In some environmental applications, the standard convention is to model the extremes of the data as being identically distributed and to ignore the potential effects of covariates. There are two different univariate approaches: either a block maxima-based approach or the method considered here, which looks at exceedances above a predetermined threshold. We adopt the latter approach due to the efficiency gains in maximising the available information in the data as well as it providing an analysis at a temporal scale for which detecting covariate-response relationships is easier (Coles 2001). There are two alternative threshold approaches, the generalised Pareto distribution (Davison and Smith 1990) and the non-homogeneous Poisson process (Smith 1989).
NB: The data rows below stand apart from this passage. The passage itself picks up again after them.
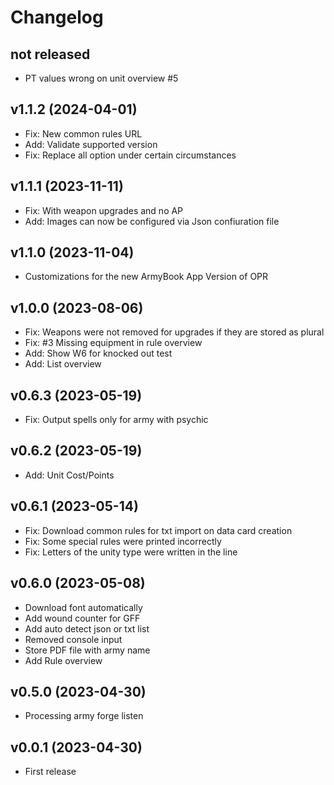 # Changelog

## not released

- PT values wrong on unit overview #5

## v1.1.2 (2024-04-01)

- Fix: New common rules URL
- Add: Validate supported version
- Fix: Replace all option under certain circumstances

## v1.1.1 (2023-11-11)

- Fix: With weapon upgrades and no AP
- Add: Images can now be configured via Json confiuration file

## v1.1.0 (2023-11-04)

- Customizations for the new ArmyBook App Version of OPR

## v1.0.0 (2023-08-06)

- Fix: Weapons were not removed for upgrades if they are stored as plural
- Fix: #3 Missing equipment in rule overview
- Add: Show W6 for knocked out test
- Add: List overview

## v0.6.3 (2023-05-19)

- Fix: Output spells only for army with psychic

## v0.6.2 (2023-05-19)

- Add: Unit Cost/Points

## v0.6.1 (2023-05-14)

- Fix: Download common rules for txt import on data card creation
- Fix: Some special rules were printed incorrectly
- Fix: Letters of the unity type were written in the line

## v0.6.0 (2023-05-08)

- Download font automatically
- Add wound counter for GFF
- Add auto detect json or txt list
- Removed console input
- Store PDF file with army name
- Add Rule overview

## v0.5.0 (2023-04-30)

- Processing army forge listen

## v0.0.1 (2023-04-30)

- First release
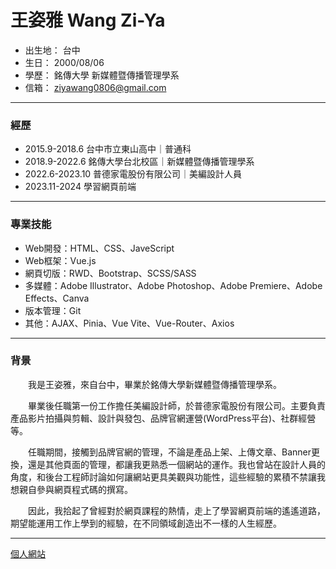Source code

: # 王姿雅 Wang Zi-Ya
- 出生地： 台中
- 生日： 2000/08/06
- 學歷： 銘傳大學 新媒體暨傳播管理學系
- 信箱： ziyawang0806@gmail.com
---
### 經歷
- 2015.9-2018.6 台中市立東山高中｜普通科
- 2018.9-2022.6 銘傳大學台北校區｜新媒體暨傳播管理學系
- 2022.6-2023.10 普德家電股份有限公司｜美編設計人員
- 2023.11-2024 學習網頁前端
---
### 專業技能
- Web開發：HTML、CSS、JaveScript
- Web框架：Vue.js
- 網頁切版：RWD、Bootstrap、SCSS/SASS
- 多媒體：Adobe Illustrator、Adobe Photoshop、Adobe Premiere、Adobe Effects、Canva
- 版本管理：Git
- 其他：AJAX、Pinia、Vue Vite、Vue-Router、Axios
---
### 背景

　　我是王姿雅，來自台中，畢業於銘傳大學新媒體暨傳播管理學系。  
  
　　畢業後任職第一份工作擔任美編設計師，於普德家電股份有限公司。主要負責產品影片拍攝與剪輯、設計與發包、品牌官網運營(WordPress平台)、社群經營等。  
  
　　任職期間，接觸到品牌官網的管理，不論是產品上架、上傳文章、Banner更換，還是其他頁面的管理，都讓我更熟悉一個網站的運作。我也曾站在設計人員的角度，和後台工程師討論如何讓網站更具美觀與功能性，這些經驗的累積不禁讓我想親自參與網頁程式碼的撰寫。  
  
　　因此，我拾起了曾經對於網頁課程的熱情，走上了學習網頁前端的遙遙道路，期望能運用工作上學到的經驗，在不同領域創造出不一樣的人生經歷。

---
[個人網站](https://ayizwang.github.io/Personal-Website/)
We adopt the latter approach as it is most easy to parametrise non-stationarity. For example, a linear trend is accounted for in the location parameter of the Poisson process approach unlike for the generalised Pareto approach which instead needs both the rate of exceedance and the scale parameters to change in a nonlinear fashion (Coles 2001).
Fig. 1

Exceedance and inter-arrival times for independent storm season events extracted from a south Devon river flow time series above thresholds \(u_{1},~u_{2}\) and \(u_{3}\) corresponding to 0.7, 0.8 and 0.9 quantiles. a Clustering of extreme events with the crosses representing the set of event times. b Probability–probability plots of inter-arrival times for exceedances of \(u_{1},~u_{2}\) and \(u_{3}\), respectively, 95\(\%\) tolerance bands on each plot are derived under the assumption that inter-arrivals are exponentially distributed. The grey line shows the line of equality

The threshold-based approaches typically assume that observations are independent and identically distributed (iid). Consequently declustering of extreme values is often performed to obtain independent extreme events for modelling and inference. The most widely used method to decluster extreme observations is the runs method of Ferro and Segers (2003). Using a predetermined event window, w, periods with at least w consecutive observations below the threshold are deemed to define separate independent events. Only the cluster maximum is extracted from each event, to produce a set of independent extreme observations. However, for a declustered river flow time series for a south Devon catchment focussing only on the storm season data, Fig. 1a shows that, over a range of thresholds, clusters of extreme events still exist even after declustering has taken place. If the events were iid, the occurrence times would be well approximated by a Poisson process with exponentially distributed inter-arrival times. The P–P plots in Fig. 1b show that the inter-arrival times do not follow an exponential distribution, instead the data have a greater probability of short waiting times than is expected under this distribution, and this finding arises for three different thresholds choices.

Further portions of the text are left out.